Variations in Oral Microbiota Composition Are Associated With a Risk of Throat CancerOriginal paper
What was studied?
This study used next-generation 16S ribosomal RNA gene sequencing to characterize the salivary (oral) microbiota associated with throat cancer. Researchers compared microbial community diversity and composition among throat cancer patients, vocal cord polyp patients, and healthy controls. They also built a diagnostic model based on constituent bacteria and verified select findings with real-time quantitative PCR.
Who was studied?
The study analyzed 70 oral (salivary) samples collected from three groups: 32 patients with throat cancer, nine patients with a vocal cord polyp, and 29 healthy individuals serving as normal controls. All participants were drawn from a clinical setting where throat cancer and vocal cord polyp diagnoses had been made, alongside disease-free comparison subjects.
What were the most important findings?
The salivary microbiota of throat cancer patients was significantly different from that of polyp patients and healthy individuals, with beta diversity clearly divergent in the cancer group. Alpha diversity was significantly reduced in cancer patients, as shown by the Chao1 estimator (P = 8.1e-05), Simpson index (P = 0.0045), and Shannon index (P = 0.0071).

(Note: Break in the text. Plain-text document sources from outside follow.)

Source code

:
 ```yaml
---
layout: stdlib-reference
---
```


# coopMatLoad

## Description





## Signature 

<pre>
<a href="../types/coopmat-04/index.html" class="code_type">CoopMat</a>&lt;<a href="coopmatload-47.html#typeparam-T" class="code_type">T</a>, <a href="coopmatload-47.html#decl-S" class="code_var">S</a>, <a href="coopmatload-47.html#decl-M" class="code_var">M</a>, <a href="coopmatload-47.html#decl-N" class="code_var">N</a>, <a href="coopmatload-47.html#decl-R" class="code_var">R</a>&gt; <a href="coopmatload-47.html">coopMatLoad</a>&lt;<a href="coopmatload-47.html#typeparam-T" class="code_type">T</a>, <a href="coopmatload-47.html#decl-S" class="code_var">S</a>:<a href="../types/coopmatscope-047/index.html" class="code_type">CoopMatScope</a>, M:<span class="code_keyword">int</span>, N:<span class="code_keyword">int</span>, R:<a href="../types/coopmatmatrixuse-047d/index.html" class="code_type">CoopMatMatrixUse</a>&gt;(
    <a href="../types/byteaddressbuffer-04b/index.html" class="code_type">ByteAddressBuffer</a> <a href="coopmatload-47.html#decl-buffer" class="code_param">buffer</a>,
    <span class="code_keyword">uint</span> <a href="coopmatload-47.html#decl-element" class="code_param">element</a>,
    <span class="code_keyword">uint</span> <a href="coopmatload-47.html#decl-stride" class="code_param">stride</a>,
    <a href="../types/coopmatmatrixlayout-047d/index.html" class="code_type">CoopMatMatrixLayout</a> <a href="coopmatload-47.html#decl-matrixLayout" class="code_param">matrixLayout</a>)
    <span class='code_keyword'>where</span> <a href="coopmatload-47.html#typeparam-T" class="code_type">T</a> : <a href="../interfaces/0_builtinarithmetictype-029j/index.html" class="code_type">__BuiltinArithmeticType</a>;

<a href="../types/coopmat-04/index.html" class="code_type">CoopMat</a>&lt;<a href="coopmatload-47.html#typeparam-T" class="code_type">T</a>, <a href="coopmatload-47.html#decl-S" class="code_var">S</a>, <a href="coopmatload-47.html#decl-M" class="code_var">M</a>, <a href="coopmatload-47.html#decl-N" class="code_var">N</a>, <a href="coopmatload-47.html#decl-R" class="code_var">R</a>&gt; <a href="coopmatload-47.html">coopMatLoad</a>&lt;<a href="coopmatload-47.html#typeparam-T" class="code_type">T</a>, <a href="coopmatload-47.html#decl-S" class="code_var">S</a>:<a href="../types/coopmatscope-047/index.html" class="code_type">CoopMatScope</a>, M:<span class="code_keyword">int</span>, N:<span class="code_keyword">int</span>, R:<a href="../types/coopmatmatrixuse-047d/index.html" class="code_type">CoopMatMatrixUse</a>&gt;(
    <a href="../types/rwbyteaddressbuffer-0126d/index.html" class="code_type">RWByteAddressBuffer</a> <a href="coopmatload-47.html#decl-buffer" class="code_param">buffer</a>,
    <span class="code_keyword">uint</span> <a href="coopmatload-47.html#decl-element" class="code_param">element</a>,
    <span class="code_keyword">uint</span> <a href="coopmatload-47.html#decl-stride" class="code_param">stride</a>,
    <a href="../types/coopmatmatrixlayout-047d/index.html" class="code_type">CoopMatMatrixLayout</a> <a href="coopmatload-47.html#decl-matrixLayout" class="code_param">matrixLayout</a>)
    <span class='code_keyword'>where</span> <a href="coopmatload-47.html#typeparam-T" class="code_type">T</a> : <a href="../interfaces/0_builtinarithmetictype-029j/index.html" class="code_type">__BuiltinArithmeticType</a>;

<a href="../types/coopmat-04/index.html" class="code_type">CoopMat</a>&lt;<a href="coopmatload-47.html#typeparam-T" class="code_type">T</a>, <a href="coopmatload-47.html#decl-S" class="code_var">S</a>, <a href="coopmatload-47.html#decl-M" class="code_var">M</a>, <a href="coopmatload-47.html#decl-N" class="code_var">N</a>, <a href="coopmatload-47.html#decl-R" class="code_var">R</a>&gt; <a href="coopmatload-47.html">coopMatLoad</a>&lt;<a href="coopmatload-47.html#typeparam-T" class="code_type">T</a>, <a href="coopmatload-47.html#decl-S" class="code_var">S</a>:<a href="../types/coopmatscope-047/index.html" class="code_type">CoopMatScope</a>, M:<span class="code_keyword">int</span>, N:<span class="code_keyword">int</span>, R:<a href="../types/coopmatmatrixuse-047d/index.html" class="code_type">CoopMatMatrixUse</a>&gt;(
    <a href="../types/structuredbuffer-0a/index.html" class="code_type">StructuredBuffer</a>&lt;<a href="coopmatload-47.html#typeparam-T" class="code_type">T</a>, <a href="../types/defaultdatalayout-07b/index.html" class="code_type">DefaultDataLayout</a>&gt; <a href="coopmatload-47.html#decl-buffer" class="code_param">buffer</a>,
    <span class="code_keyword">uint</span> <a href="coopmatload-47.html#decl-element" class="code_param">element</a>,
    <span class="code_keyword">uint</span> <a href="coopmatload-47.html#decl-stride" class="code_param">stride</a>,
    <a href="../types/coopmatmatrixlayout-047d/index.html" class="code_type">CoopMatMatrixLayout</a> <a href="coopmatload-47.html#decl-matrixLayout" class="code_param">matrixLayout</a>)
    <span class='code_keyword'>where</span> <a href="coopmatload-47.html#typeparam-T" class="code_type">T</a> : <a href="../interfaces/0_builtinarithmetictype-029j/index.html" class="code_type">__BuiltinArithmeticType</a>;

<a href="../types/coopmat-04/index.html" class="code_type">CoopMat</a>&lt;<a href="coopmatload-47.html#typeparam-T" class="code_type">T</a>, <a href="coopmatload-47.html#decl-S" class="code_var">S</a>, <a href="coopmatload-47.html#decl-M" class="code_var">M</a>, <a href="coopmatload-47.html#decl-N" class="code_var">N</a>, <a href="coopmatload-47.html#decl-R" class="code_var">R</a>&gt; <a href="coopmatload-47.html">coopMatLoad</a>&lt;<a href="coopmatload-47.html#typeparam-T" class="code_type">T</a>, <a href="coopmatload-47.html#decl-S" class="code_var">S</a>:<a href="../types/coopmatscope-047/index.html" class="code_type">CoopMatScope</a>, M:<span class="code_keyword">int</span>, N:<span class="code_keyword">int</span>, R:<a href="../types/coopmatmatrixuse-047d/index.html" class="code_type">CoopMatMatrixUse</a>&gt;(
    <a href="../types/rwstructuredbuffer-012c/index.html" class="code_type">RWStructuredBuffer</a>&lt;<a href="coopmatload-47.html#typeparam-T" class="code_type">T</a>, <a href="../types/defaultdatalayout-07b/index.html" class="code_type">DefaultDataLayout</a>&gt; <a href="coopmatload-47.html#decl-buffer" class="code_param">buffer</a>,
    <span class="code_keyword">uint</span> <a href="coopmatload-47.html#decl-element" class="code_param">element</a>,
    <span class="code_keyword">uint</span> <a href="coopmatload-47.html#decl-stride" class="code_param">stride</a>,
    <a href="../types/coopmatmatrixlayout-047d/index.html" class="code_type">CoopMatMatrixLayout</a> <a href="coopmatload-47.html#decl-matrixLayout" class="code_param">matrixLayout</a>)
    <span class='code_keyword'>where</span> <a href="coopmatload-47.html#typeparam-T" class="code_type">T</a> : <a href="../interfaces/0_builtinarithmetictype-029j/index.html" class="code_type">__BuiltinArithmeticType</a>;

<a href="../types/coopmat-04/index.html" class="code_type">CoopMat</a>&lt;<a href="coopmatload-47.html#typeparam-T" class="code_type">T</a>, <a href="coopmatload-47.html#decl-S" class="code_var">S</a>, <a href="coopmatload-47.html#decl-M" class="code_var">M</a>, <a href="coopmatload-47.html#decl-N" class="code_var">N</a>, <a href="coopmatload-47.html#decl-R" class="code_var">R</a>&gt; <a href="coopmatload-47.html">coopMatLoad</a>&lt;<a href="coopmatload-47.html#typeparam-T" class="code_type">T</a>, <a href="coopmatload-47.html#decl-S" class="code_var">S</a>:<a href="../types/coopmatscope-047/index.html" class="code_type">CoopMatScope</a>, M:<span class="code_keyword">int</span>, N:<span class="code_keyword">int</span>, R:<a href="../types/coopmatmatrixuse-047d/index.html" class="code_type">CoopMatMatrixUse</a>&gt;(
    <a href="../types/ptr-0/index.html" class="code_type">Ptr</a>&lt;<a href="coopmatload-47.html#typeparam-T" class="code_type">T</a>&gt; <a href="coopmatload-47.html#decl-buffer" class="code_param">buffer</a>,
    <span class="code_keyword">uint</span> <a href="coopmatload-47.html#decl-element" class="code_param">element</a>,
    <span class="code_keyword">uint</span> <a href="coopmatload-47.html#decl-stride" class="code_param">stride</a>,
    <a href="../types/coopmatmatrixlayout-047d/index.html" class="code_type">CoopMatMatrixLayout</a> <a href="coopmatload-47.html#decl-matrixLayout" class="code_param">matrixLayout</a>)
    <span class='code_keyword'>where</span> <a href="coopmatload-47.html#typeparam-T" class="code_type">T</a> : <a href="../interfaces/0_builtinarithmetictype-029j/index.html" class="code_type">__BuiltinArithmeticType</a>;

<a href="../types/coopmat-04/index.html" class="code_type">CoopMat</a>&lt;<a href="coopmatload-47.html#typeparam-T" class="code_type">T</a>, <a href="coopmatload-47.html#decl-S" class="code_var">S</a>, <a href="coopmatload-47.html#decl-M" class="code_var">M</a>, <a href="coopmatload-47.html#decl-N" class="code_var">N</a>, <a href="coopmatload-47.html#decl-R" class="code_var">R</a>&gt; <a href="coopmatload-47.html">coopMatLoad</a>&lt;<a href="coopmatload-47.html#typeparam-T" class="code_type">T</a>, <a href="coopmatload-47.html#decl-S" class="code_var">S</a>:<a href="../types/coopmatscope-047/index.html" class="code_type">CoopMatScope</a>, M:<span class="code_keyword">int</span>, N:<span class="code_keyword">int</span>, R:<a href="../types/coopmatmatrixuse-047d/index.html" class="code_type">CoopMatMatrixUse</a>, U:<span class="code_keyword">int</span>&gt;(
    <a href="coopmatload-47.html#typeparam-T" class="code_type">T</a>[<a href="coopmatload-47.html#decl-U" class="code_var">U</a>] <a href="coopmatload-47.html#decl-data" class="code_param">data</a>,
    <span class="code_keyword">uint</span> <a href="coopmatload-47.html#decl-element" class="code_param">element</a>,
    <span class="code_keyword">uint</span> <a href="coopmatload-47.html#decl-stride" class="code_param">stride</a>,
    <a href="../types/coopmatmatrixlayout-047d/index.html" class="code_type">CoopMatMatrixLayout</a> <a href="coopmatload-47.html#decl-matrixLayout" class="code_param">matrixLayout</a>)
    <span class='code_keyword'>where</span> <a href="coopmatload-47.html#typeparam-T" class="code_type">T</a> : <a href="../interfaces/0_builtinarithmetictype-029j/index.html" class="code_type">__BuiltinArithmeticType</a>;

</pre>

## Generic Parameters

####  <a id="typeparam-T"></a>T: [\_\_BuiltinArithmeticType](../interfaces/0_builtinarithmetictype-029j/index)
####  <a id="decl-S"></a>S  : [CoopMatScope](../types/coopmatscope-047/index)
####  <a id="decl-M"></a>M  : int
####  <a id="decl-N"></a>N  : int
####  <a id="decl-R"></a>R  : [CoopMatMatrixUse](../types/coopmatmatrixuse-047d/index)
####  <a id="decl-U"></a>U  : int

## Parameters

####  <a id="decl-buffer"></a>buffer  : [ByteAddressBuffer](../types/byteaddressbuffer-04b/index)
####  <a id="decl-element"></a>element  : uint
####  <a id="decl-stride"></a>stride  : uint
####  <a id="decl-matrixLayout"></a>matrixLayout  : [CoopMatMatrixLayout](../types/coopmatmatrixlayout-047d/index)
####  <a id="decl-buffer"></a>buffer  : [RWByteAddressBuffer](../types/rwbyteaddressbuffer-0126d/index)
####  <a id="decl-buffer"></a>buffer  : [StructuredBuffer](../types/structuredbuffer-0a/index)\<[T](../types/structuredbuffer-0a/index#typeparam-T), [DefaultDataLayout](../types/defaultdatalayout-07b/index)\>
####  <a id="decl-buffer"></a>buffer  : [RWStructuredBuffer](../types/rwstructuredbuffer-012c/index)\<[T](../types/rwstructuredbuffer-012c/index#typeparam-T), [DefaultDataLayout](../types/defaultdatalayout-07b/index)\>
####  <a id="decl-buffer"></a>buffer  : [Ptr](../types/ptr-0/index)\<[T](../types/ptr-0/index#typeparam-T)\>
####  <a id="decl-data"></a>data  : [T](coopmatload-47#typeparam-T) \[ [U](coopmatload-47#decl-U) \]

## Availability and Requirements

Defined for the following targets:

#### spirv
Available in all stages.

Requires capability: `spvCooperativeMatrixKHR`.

The genera Aggregatibacter, Pseudomonas, Bacteroides, and Ruminiclostridium were significantly enriched in throat cancer patients compared with the other two groups, a result confirmed by qPCR. A diagnostic model built from these bacterial constituents achieved 87.5% accuracy in distinguishing cancer patients from the other groups.
What are the greatest implications of this study?
These findings suggest that reduced salivary microbial diversity and enrichment of specific bacterial genera may serve as biological indicators associated with throat cancer. The strong diagnostic accuracy of the bacteria-based model points to the potential for salivary microbiota profiling as a non-invasive tool to help distinguish throat cancer from benign vocal cord polyps and healthy states. Because this is an association-based study, further research is needed to determine whether these microbial shifts are causal, secondary to tumor presence, or influenced by other factors before clinical application.